- _WORK REQUIRED_: Give back exactly the lines from the one containing "Comparing the two" through the end of the records, including both, and no others.
SOURCE INFORMATION: Begin
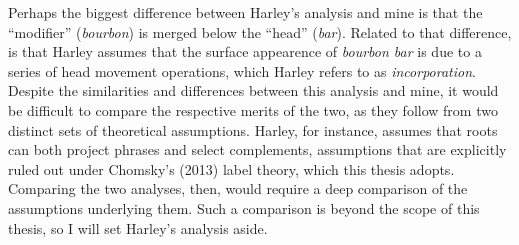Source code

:\documentclass[MilwayThesis]{subfiles}
\begin{document}
Perhaps the biggest difference between Harley's analysis and mine is that the ``modifier'' (\textit{bourbon}) is merged below the ``head'' (\textit{bar}).
Related to that difference, is that Harley assumes that the surface appearence of \textit{bourbon bar} is due to a series of head movement operations, which Harley refers to as \textit{incorporation}.
Despite the similarities and differences between this analysis and mine, it would be difficult to compare the respective merits of the two, as they follow from two distinct sets of theoretical assumptions.
Harley, for instance, assumes that roots can both project phrases and select complements, assumptions that are explicitly ruled out under Chomsky's (2013) label theory, which this thesis adopts.
Comparing the two analyses, then, would require a deep comparison of the assumptions underlying them.
Such a comparison is beyond the scope of this thesis, so I will set Harley's analysis aside.
\end{document}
SOURCE INFORMATION: End
- _EXERCISE RESULT_:
Comparing the two analyses, then, would require a deep comparison of the assumptions underlying them.
Such a comparison is beyond the scope of this thesis, so I will set Harley's analysis aside.
\end{document}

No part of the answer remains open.